++++ Data extracts

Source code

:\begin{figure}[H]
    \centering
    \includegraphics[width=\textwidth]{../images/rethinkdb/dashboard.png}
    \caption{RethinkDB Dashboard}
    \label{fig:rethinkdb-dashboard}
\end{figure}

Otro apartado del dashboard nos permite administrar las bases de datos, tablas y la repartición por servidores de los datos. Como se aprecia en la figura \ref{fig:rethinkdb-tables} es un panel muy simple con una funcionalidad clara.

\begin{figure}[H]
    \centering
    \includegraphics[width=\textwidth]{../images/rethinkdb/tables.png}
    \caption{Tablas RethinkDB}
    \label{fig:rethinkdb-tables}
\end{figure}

++++++++

Problem requirements:
Please count the lines in the data that include the word "includegraphics" and report the number by itself.

Answer for the task:
2